In the last several years, the leading analytic software vendors (SAS and IBM SPSS) have added automated modeling features to their high-end products. In 2010, SAS introduced SAS Rapid Modeler, an add-in to SAS Enterprise Miner. Rapid Modeler is a set of macros implementing heuristics that handle tasks such as outlier identification, missing value treatment, feature selection and model selection.  The user specifies a data set and response measure; Rapid Modeler determines whether the response is continuous or categorical, and uses this information together with other diagnostics to test a range of modeling techniques. The user can control the scope of techniques to test by selecting basic, intermediate or advanced methods. (SAS has recently rebranded this product as SAS Factory Miner).

IBM SPSS Modeler includes a set of automated data preparation features as well as Auto Classifier, Auto Cluster and Auto Numeric nodes. The automated data preparation features perform such tasks as missing value imputation, outlier handling, date and time preparation, basic value screening, binning, and variable recasting. The three modeling nodes enable the user to specify techniques to be included in the test plan, specify model selection rules and set limits on model training.

All of the software products discussed so far are commercially licensed. Reflecting the machine learning community’s orientation towards open source software, it’s not surprising that some of the most innovative developments in automated machine learning are in community projects. Three projects deserve special mention: caret, Auto-WEKA and AutoML.

The caret package in open source R includes a suite of productivity tools designed to accelerate model specification and tuning for a wide range of techniques. The package includes pre-processing tools to support tasks such as dummy coding, detecting zero variance predictors, identifying correlated predictors as well as tools to support model training and tuning. The training function in caret currently supports 192 different modeling techniques; it supports parameter optimization within a selected technique, but does not optimize across techniques. To implement a test plan with multiple modeling techniques, the user must write an R script to run the required training tasks and capture the results.

Auto-WEKA is another open source project for automated machine learning. First released in 2013, Auto-WEKA is a collaborative project driven by four researchers at the University of British Columbia and Freiburg University. In its current release, Auto-WEKA supports classification problems only.  The software selects a learning algorithm from 39 available algorithms, including 2 ensemble methods, 10 meta-methods and 27 base classifiers.  Since each classifier has many possible parameter settings, the search space is very large; the developers use Bayesian optimization to solve this problem.

Challenges in Machine Learning (CHALEARN) is a tax-exempt organization supported by the National Science Foundation and commercial sponsors.  CHALEARN organizes the annual AutoML challenge, which seeks to build software that automates machine learning for regression and classification. The most recent conference, held in Lille, France in July, 2015, included presentations featuring recent developments in automated machine learning, plus a hackathon.

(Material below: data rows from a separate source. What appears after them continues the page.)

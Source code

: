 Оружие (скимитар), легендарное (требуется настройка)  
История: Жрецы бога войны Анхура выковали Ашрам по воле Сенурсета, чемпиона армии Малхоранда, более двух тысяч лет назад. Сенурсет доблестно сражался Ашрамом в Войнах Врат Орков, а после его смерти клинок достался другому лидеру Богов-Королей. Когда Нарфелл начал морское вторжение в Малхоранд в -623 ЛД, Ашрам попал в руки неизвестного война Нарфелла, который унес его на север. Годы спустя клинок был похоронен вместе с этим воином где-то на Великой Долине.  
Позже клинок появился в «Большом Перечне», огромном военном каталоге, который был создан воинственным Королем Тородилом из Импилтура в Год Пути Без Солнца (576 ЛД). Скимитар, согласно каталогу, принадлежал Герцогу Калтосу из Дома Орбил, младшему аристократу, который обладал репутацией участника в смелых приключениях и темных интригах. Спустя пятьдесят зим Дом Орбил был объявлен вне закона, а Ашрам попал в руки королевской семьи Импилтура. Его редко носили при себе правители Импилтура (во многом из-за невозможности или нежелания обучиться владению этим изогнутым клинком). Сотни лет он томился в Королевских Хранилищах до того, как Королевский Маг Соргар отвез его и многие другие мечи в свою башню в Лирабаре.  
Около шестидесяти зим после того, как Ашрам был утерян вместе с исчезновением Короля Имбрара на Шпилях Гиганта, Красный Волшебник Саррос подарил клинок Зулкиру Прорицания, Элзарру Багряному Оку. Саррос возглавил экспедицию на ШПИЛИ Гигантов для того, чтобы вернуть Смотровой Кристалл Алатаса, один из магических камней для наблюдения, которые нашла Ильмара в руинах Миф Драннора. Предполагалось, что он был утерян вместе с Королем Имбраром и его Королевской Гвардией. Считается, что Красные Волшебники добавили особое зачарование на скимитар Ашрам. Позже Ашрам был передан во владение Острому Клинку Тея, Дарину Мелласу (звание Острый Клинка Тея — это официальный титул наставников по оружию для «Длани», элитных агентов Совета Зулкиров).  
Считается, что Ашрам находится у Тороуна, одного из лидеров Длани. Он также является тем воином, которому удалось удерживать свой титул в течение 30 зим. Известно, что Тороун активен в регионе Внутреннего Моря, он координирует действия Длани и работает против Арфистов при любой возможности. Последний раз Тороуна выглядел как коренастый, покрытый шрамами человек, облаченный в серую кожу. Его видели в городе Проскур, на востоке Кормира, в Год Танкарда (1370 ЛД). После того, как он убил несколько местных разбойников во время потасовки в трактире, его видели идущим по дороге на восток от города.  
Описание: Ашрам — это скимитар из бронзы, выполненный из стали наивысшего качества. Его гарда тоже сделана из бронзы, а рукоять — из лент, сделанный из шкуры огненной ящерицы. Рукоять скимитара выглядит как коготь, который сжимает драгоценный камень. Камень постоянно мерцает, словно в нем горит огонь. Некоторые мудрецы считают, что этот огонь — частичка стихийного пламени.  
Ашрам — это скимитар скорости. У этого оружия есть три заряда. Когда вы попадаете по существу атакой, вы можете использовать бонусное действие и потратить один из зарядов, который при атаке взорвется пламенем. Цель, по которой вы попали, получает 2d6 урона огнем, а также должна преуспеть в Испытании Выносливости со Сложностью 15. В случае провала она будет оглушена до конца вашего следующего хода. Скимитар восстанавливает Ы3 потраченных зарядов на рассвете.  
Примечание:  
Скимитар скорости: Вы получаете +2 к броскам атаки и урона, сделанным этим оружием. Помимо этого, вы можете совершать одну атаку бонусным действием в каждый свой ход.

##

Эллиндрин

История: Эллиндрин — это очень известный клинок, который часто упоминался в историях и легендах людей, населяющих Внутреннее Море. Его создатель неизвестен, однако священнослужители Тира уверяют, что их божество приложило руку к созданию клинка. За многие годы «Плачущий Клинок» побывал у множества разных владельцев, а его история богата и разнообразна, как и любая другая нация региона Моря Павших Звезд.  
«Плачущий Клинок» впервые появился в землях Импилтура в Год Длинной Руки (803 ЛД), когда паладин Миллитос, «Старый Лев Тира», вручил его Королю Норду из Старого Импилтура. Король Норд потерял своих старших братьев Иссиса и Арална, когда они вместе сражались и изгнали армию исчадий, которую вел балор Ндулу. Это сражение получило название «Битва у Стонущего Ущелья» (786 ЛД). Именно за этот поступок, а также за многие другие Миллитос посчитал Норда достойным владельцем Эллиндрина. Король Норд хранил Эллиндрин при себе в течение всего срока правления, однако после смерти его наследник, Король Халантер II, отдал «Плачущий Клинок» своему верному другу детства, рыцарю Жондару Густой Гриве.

As automated machine learning matures, there is also a shift in how we describe the capability.  Where early commercial products like MarketSwitch and KXEN claimed to eliminate the need for experts, we now think of automated machine learning systems as productivity tools, as instruments to make experts more efficient and effective. Robotic surgery, for example, does not eliminate the need for cardiologists; it enables cardiologists to focus more effort on diagnosis and patient care. In a similar fashion, automated machine learning does not eliminate the expert analyst; it helps the expert analyst focus effort on understanding the business problem and explaining results, the true value drivers for advanced analytics.